The newly released data consist of 42 collision datasets from CMS data taken in early and late 2012 and count an additional 8.2 fb-1 of integrated luminosity for anyone to study. Related data assets, such as luminosity information and validated data filters, have been updated to cover the newly released data.
To foster reusability, physics analysis code examples to extract physics objects from these data are now included as CERN Open Data Portal records. This software has been successfully used to demonstrate the intricacies of the experimental particle data in the CMS Open Data workshop during the last three years.
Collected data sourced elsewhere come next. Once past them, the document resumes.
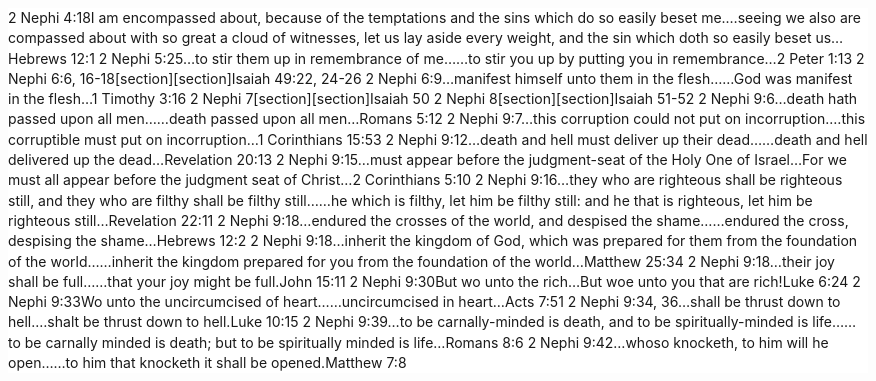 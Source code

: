 <tr><td style="width:15%;" valign="top">2 Nephi 4:18</td><td style="width:35%;" valign="top">I am encompassed about, because of the temptations and the sins which do so easily beset me.</td><td style="width:35%;" valign="top">…seeing we also are compassed about with so great a cloud of witnesses, let us lay aside every weight, and the sin which doth so easily beset us…</td><td style="width:15%;" valign="top">Hebrews 12:1</td></tr>
<tr><td style="width:15%;" valign="top">2 Nephi 5:25</td><td style="width:35%;" valign="top">…to stir them up in remembrance of me…</td><td style="width:35%;" valign="top">…to stir you up by putting you in remembrance…</td><td style="width:15%;" valign="top">2 Peter 1:13</td></tr>
<tr><td style="width:15%;" valign="top">2 Nephi 6:6, 16-18</td><td style="width:35%;" valign="top">[section]</td><td style="width:35%;" valign="top">[section]</td><td style="width:15%;" valign="top">Isaiah 49:22, 24-26</td></tr>
<tr><td style="width:15%;" valign="top">2 Nephi 6:9</td><td style="width:35%;" valign="top">…manifest himself unto them in the flesh…</td><td style="width:35%;" valign="top">…God was manifest in the flesh…</td><td style="width:15%;" valign="top">1 Timothy 3:16</td></tr>
<tr><td style="width:15%;" valign="top">2 Nephi 7</td><td style="width:35%;" valign="top">[section]</td><td style="width:35%;" valign="top">[section]</td><td style="width:15%;" valign="top">Isaiah 50</td></tr>
<tr><td style="width:15%;" valign="top">2 Nephi 8</td><td style="width:35%;" valign="top">[section]</td><td style="width:35%;" valign="top">[section]</td><td style="width:15%;" valign="top">Isaiah 51-52</td></tr>
<tr><td style="width:15%;" valign="top">2 Nephi 9:6</td><td style="width:35%;" valign="top">…death hath passed upon all men…</td><td style="width:35%;" valign="top">…death passed upon all men…</td><td style="width:15%;" valign="top">Romans 5:12</td></tr>
<tr><td style="width:15%;" valign="top">2 Nephi 9:7</td><td style="width:35%;" valign="top">…this corruption could not put on incorruption.</td><td style="width:35%;" valign="top">…this corruptible must put on incorruption…</td><td style="width:15%;" valign="top">1 Corinthians 15:53</td></tr>
<tr><td style="width:15%;" valign="top">2 Nephi 9:12</td><td style="width:35%;" valign="top">…death and hell must deliver up their dead…</td><td style="width:35%;" valign="top">…death and hell delivered up the dead…</td><td style="width:15%;" valign="top">Revelation 20:13</td></tr>
<tr><td style="width:15%;" valign="top">2 Nephi 9:15</td><td valign="top">…must appear before the judgment-seat of the Holy One of Israel…</td><td valign="top">For we must all appear before the judgment seat of Christ…</td><td valign="top">2 Corinthians 5:10</td></tr>
<tr><td style="width:15%;" valign="top">2 Nephi 9:16</td><td style="width:35%;" valign="top">…they who are righteous shall be righteous still, and they who are filthy shall be filthy still…</td><td style="width:35%;" valign="top">…he which is filthy, let him be filthy still: and he that is righteous, let him be righteous still…</td><td style="width:15%;" valign="top">Revelation 22:11</td></tr>
<tr><td style="width:15%;" valign="top">2 Nephi 9:18</td><td style="width:35%;" valign="top">…endured the crosses of the world, and despised the shame…</td><td style="width:35%;" valign="top">…endured the cross, despising the shame…</td><td style="width:15%;" valign="top">Hebrews 12:2</td></tr>
<tr><td style="width:15%;" valign="top">2 Nephi 9:18</td><td style="width:35%;" valign="top">…inherit the kingdom of God, which was prepared for them from the foundation of the world…</td><td style="width:35%;" valign="top">…inherit the kingdom prepared for you from the foundation of the world…</td><td style="width:15%;" valign="top">Matthew 25:34</td></tr>
<tr><td style="width:15%;" valign="top">2 Nephi 9:18</td><td style="width:35%;" valign="top">…their joy shall be full…</td><td style="width:35%;" valign="top">…that your joy might be full.</td><td style="width:15%;" valign="top">John 15:11</td></tr>
<tr><td style="width:15%;" valign="top">2 Nephi 9:30</td><td style="width:35%;" valign="top">But wo unto the rich…</td><td style="width:35%;" valign="top">But woe unto you that are rich!</td><td style="width:15%;" valign="top">Luke 6:24</td></tr>
<tr><td style="width:15%;" valign="top">2 Nephi 9:33</td><td style="width:35%;" valign="top">Wo unto the uncircumcised of heart…</td><td style="width:35%;" valign="top">…uncircumcised in heart…</td><td style="width:15%;" valign="top">Acts 7:51</td></tr>
<tr><td style="width:15%;" valign="top">2 Nephi 9:34, 36</td><td style="width:35%;" valign="top">…shall be thrust down to hell.</td><td style="width:35%;" valign="top">…shalt be thrust down to hell.</td><td style="width:15%;" valign="top">Luke 10:15</td></tr>
<tr><td style="width:15%;" valign="top">2 Nephi 9:39</td><td style="width:35%;" valign="top">…to be carnally-minded is death, and to be spiritually-minded is life…</td><td style="width:35%;" valign="top">…to be carnally minded is death; but to be spiritually minded is life…</td><td style="width:15%;" valign="top">Romans 8:6</td></tr>
<tr><td style="width:15%;" valign="top">2 Nephi 9:42</td><td style="width:35%;" valign="top">…whoso knocketh, to him will he open…</td><td style="width:35%;" valign="top">…to him that knocketh it shall be opened.</td><td style="width:15%;" valign="top">Matthew 7:8</td></tr>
In addition, the CMS Open Data guide covers details of accessing physics objects using this software, giving open data users the possibility to expand on this example code for studies of their own interest.
The CMS Open Data group considers adaptable software examples the most efficient way to pass on the knowledge needed for research-level studies on these data. “The software included in this release also helps us preserve the huge efforts of CMS Run-1 analysts to develop physics object algorithms, corrections, and techniques that are now embedded in our MiniAOD and NanoAOD formats,” says Julie Hogan, Associate Professor of Physics at Bethel University, one of the key contributors to the CMS Open Data workshops.”They are essential ingredients for any serious effort to use these data for research. We, therefore, make every effort to recover those procedures as close as possible to the way they were originally used", adds Edgar Carrera, Professor of Physics at Universidad San Francisco de Quito (USFQ) in Ecuador, the lead organizer of the latest workshops.
The preparations for the next releases are underway, and CMS is looking forward to providing additional heavy-ion open data and proceeding with the releases of further Run-2 data.